**WORK REQUEST**: Only lines that contain the word "lnot" are to be returned from the data below.

**EXTRACTED DATA**:
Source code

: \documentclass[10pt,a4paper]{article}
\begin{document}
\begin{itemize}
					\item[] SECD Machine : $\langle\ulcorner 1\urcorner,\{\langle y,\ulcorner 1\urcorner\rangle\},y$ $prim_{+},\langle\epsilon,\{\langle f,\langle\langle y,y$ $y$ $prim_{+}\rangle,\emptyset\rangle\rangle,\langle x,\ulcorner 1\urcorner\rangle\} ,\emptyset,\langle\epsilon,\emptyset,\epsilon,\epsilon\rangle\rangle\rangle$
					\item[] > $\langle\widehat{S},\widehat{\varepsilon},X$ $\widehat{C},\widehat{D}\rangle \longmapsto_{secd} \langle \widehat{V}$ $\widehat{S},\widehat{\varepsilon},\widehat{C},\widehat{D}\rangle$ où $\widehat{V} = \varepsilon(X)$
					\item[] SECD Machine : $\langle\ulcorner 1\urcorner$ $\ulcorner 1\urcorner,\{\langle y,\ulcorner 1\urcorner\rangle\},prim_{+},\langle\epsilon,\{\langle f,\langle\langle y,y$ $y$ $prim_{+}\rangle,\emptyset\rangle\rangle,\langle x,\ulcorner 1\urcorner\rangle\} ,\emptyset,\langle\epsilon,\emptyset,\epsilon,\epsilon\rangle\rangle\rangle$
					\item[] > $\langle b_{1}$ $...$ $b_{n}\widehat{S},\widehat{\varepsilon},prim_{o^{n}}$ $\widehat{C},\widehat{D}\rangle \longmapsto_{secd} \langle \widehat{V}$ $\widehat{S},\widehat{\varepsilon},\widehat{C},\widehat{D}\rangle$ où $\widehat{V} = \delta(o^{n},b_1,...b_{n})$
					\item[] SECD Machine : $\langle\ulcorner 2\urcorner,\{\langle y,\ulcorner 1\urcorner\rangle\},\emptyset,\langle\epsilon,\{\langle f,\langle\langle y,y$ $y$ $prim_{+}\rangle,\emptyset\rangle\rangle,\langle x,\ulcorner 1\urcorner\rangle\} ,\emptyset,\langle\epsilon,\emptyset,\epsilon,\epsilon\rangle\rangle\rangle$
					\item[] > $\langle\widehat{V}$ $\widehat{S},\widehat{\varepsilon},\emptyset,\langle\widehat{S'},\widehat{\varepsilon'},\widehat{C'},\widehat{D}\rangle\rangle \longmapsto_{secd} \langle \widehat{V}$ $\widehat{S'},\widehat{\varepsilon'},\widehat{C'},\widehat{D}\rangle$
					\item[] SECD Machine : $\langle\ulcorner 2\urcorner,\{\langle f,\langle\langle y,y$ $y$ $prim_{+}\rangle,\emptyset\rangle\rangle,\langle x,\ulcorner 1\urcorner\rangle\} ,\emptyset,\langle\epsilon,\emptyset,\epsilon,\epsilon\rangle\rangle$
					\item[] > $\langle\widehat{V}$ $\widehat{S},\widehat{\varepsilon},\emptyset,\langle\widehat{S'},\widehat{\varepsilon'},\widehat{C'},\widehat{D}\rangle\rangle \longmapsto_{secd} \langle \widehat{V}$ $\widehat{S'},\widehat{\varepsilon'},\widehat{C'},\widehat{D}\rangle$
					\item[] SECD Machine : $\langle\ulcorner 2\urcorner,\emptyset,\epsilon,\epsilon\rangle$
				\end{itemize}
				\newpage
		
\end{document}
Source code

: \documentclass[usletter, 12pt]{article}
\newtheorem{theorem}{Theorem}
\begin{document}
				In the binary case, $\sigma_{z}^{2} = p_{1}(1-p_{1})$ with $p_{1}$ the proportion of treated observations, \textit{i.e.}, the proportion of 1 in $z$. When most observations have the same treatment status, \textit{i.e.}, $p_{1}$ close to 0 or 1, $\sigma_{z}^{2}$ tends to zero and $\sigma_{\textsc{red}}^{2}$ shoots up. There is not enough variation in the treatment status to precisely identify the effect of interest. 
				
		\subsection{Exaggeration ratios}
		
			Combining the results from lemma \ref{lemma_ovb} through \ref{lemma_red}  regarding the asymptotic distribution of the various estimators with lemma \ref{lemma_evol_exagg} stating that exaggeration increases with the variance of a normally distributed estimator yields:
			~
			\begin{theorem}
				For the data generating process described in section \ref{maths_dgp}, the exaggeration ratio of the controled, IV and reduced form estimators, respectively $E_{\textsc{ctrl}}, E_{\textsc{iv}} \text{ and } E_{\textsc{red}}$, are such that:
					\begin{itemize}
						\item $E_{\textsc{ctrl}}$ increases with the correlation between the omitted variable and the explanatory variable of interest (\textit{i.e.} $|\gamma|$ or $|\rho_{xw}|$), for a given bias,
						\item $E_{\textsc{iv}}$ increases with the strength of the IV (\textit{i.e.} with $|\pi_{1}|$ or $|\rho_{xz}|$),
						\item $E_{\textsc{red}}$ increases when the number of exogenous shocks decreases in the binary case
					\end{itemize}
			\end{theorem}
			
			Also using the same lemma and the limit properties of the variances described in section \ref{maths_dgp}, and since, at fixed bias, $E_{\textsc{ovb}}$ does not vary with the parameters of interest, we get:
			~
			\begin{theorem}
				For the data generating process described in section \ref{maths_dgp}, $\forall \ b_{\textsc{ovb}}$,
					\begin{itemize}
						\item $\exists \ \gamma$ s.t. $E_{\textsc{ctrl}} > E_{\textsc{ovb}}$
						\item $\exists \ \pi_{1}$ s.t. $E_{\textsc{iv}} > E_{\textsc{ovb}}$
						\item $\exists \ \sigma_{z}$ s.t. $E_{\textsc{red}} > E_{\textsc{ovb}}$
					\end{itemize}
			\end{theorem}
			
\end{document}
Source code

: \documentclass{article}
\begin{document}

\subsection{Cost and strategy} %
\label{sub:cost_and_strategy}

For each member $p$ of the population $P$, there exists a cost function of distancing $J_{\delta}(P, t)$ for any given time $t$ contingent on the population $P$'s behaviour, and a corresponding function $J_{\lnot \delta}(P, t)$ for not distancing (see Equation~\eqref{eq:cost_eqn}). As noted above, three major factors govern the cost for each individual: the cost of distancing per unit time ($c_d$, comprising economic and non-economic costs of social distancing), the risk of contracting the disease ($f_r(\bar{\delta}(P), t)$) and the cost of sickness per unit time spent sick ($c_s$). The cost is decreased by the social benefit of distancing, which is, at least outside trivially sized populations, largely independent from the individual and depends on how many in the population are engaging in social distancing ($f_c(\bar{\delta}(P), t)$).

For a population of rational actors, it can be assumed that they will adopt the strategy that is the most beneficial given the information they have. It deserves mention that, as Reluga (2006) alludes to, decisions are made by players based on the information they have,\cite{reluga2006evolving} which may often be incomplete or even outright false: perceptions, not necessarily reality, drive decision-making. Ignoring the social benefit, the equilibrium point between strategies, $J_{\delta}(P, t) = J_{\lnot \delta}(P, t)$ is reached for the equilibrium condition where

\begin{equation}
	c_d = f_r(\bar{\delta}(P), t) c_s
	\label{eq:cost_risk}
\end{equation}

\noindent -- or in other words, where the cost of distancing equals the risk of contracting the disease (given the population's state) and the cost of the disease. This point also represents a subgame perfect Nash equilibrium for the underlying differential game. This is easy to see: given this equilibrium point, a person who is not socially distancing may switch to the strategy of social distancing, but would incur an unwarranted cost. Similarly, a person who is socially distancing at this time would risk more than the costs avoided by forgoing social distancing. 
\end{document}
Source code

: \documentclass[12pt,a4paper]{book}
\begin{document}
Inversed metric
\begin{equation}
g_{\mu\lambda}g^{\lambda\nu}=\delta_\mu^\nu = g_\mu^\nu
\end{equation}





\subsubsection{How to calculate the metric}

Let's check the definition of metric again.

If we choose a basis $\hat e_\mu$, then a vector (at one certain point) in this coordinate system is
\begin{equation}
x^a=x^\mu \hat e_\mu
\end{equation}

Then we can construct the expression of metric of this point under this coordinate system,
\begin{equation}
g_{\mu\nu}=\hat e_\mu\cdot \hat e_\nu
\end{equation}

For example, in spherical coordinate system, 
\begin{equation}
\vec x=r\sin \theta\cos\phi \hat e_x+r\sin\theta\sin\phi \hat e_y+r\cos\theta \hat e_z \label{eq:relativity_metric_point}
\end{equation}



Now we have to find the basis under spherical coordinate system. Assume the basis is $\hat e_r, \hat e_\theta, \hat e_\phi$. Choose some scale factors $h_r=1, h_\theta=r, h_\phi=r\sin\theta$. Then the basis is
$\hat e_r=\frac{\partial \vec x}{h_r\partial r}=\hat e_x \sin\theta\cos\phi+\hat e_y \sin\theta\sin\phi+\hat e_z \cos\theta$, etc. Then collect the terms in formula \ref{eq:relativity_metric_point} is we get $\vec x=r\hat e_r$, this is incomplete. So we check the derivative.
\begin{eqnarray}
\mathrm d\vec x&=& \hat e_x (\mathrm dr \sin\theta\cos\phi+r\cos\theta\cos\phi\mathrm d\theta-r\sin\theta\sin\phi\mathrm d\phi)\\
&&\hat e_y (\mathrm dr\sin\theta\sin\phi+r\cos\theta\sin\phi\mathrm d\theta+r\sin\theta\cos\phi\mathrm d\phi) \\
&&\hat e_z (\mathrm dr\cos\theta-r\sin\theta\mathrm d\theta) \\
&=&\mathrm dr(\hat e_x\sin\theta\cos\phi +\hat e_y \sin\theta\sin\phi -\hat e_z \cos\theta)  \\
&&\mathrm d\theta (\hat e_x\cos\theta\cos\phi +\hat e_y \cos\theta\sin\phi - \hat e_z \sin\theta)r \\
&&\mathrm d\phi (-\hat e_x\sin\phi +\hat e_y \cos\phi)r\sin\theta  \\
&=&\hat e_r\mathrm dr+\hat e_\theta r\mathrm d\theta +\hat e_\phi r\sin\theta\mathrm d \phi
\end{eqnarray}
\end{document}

**ANSWER AREA**:
For each member $p$ of the population $P$, there exists a cost function of distancing $J_{\delta}(P, t)$ for any given time $t$ contingent on the population $P$'s behaviour, and a corresponding function $J_{\lnot \delta}(P, t)$ for not distancing (see Equation~\eqref{eq:cost_eqn}). As noted above, three major factors govern the cost for each individual: the cost of distancing per unit time ($c_d$, comprising economic and non-economic costs of social distancing), the risk of contracting the disease ($f_r(\bar{\delta}(P), t)$) and the cost of sickness per unit time spent sick ($c_s$). The cost is decreased by the social benefit of distancing, which is, at least outside trivially sized populations, largely independent from the individual and depends on how many in the population are engaging in social distancing ($f_c(\bar{\delta}(P), t)$).
For a population of rational actors, it can be assumed that they will adopt the strategy that is the most beneficial given the information they have. It deserves mention that, as Reluga (2006) alludes to, decisions are made by players based on the information they have,\cite{reluga2006evolving} which may often be incomplete or even outright false: perceptions, not necessarily reality, drive decision-making. Ignoring the social benefit, the equilibrium point between strategies, $J_{\delta}(P, t) = J_{\lnot \delta}(P, t)$ is reached for the equilibrium condition where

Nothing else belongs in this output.